[Dataset entries]
::::::

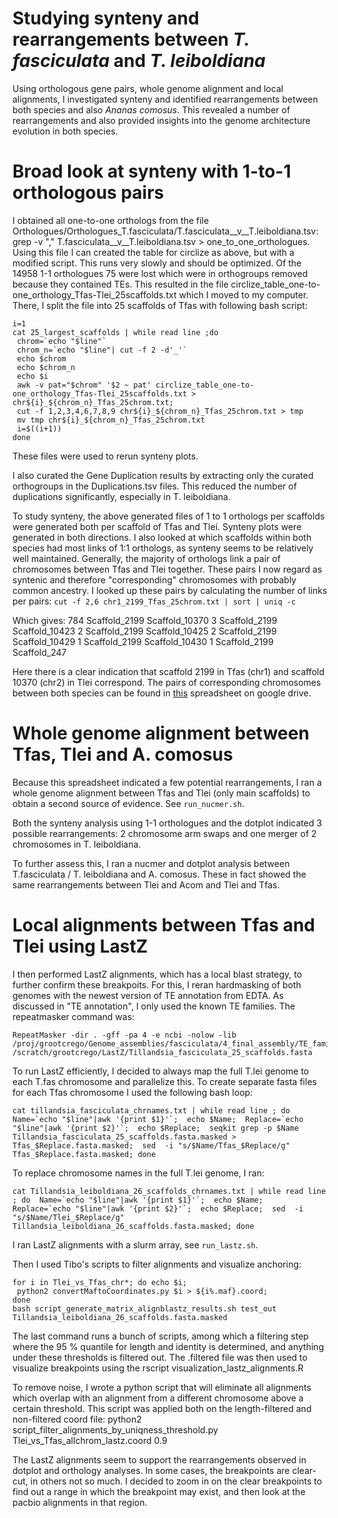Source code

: # Studying synteny and rearrangements between *T. fasciculata* and *T. leiboldiana*

Using orthologous gene pairs, whole genome alignment and local alignments, I investigated synteny and identified rearrangements between both species and also *Ananas comosus*. This revealed a number of rearrangements and also provided insights into the genome architecture evolution in both species.

# Broad look at synteny with 1-to-1 orthologous pairs

I obtained all one-to-one orthologs from the file Orthologues/Orthologues_T.fasciculata/T.fasciculata__v__T.leiboldiana.tsv:
grep -v "," T.fasciculata__v__T.leiboldiana.tsv > one_to_one_orthologues. Using this file I can created the table for circlize as above, but with a modified script. This runs very slowly and should be optimized. Of the 14958 1-1 orthologues 75 were lost which were in orthogroups removed because they contained TEs. This resulted in the file circlize_table_one-to-one_orthology_Tfas-Tlei_25scaffolds.txt which I moved to my computer. There, I split the file into 25 scaffolds of Tfas with following bash script:

    i=1
    cat 25_largest_scaffolds | while read line ;do
     chrom=`echo "$line"`
     chrom_n=`echo "$line"| cut -f 2 -d'_'`
     echo $chrom
     echo $chrom_n
     echo $i
     awk -v pat="$chrom" '$2 ~ pat' circlize_table_one-to-one_orthology_Tfas-Tlei_25scaffolds.txt > chr${i}_${chrom_n}_Tfas_25chrom.txt;
     cut -f 1,2,3,4,6,7,8,9 chr${i}_${chrom_n}_Tfas_25chrom.txt > tmp
     mv tmp chr${i}_${chrom_n}_Tfas_25chrom.txt
     i=$((i+1))
    done

These files were used to rerun synteny plots.

I also curated the Gene Duplication results by extracting only the curated orthogroups in the Duplications.tsv files. This reduced the number of duplications significantly, especially in T. leiboldiana.

To study synteny, the above generated files of 1 to 1 orthologs per scaffolds were generated both per scaffold of Tfas and Tlei. Synteny plots were generated in both directions.
I also looked at which scaffolds within both species had most links of 1:1 orthologs, as synteny seems to be relatively well maintained. Generally, the majority of orthologs link a pair of chromosomes between Tfas and Tlei together. These pairs I now regard as syntenic and therefore "corresponding" chromosomes with probably common ancestry. I looked up these pairs by calculating the number of links per pairs:
`cut -f 2,6 chr1_2199_Tfas_25chrom.txt | sort | uniq -c`

Which gives:
    784 Scaffold_2199	Scaffold_10370
    3 Scaffold_2199	Scaffold_10423
    2 Scaffold_2199	Scaffold_10425
    2 Scaffold_2199	Scaffold_10429
    1 Scaffold_2199	Scaffold_10430
    1 Scaffold_2199	Scaffold_247

Here there is a clear indication that scaffold 2199 in Tfas (chr1) and scaffold 10370 (chr2) in Tlei correspond. The pairs of corresponding chromosomes between both species can be found in [this](https://docs.google.com/spreadsheets/d/1Gfj0WRwzEupbUZKON2OnO8psCsLD4j3tC6k3-Pz8hLs/edit#gid=0) spreadsheet on google drive.

# Whole genome alignment between Tfas, Tlei and A. comosus

Because this spreadsheet indicated a few potential rearrangements, I ran a whole genome alignment between Tfas and Tlei (only main scaffolds) to obtain a second source of evidence. See `run_nucmer.sh`.

Both the synteny analysis using 1-1 orthologues and the dotplot indicated 3 possible rearrangements: 2 chromosome arm swaps and one merger of 2 chromosomes in T. leiboldiana.

To further assess this, I ran a nucmer and dotplot analysis between T.fasciculata / T. leiboldiana and A. comosus. These in fact showed the same rearrangements between Tlei and Acom and Tlei and Tfas.

# Local alignments between Tfas and Tlei using LastZ

I then performed LastZ alignments, which has a local blast strategy, to further confirm these breakpoits. For this, I reran hardmasking of both genomes with the newest version of TE annotation from EDTA. As discussed in "TE annotation", I only used the known TE families. The repeatmasker command was:

    RepeatMasker -dir . -gff -pa 4 -e ncbi -nolow -lib /proj/grootcrego/Genome_assemblies/fasciculata/4_final_assembly/TE_families_FULL_EDTA_Tfas_25chrom.fa /scratch/grootcrego/LastZ/Tillandsia_fasciculata_25_scaffolds.fasta

To run LastZ efficiently, I decided to always map the full T.lei genome to each T.fas chromosome and parallelize this. To create separate fasta files for each Tfas chromosome I used the following bash loop:

    cat tillandsia_fasciculata_chrnames.txt | while read line ; do  Name=`echo "$line"|awk '{print $1}'`;  echo $Name;  Replace=`echo "$line"|awk '{print $2}'`;  echo $Replace;  seqkit grep -p $Name Tillandsia_fasciculata_25_scaffolds.fasta.masked > Tfas_$Replace.fasta.masked;  sed  -i "s/$Name/Tfas_$Replace/g" Tfas_$Replace.fasta.masked; done

To replace chromosome names in the full T.lei genome, I ran:

    cat Tillandsia_leiboldiana_26_scaffolds_chrnames.txt | while read line ; do  Name=`echo "$line"|awk '{print $1}'`;  echo $Name;  Replace=`echo "$line"|awk '{print $2}'`;  echo $Replace;  sed  -i "s/$Name/Tlei_$Replace/g" Tillandsia_leiboldiana_26_scaffolds.fasta.masked; done

I ran LastZ alignments with a slurm array, see `run_lastz.sh`.

Then I used Tibo's scripts to filter alignments and visualize anchoring:

    for i in Tlei_vs_Tfas_chr*; do echo $i;  
     python2 convertMaftoCoordinates.py $i > ${i%.maf}.coord;
    done
    bash script_generate_matrix_alignblastz_results.sh test_out Tillandsia_leiboldiana_26_scaffolds.fasta.masked

The last command runs a bunch of scripts, among which a filtering step where the 95 % quantile for length and identity is determined, and anything under these thresholds is filtered out. The .filtered file was then used to visualize breakpoints using the rscript visualization_lastz_alignments.R

To remove noise, I wrote a python script that will eliminate all alignments which overlap with an alignment from a different chromosome above a certain threshold. This script was applied both on the length-filtered and non-filtered coord file:
    python2 script_filter_alignments_by_uniqness_threshold.py Tlei_vs_Tfas_allchrom_lastz.coord 0.9

 The LastZ alignments seem to support the rearrangements observed in dotplot and orthology analyses. In some cases, the breakpoints are clear-cut, in others not so much. I decided to zoom in on the clear breakpoints to find out a range in which the breakpoint may exist, and then look at the pacbio alignments in that region.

::::::

▶ What to produce:
The required answer is the run of lines above, starting at the line with "To further assess" and ending at the line with "# Local alignments", reproduced exactly with both ends.

▶ Task response:
To further assess this, I ran a nucmer and dotplot analysis between T.fasciculata / T. leiboldiana and A. comosus. These in fact showed the same rearrangements between Tlei and Acom and Tlei and Tfas.

# Local alignments between Tfas and Tlei using LastZ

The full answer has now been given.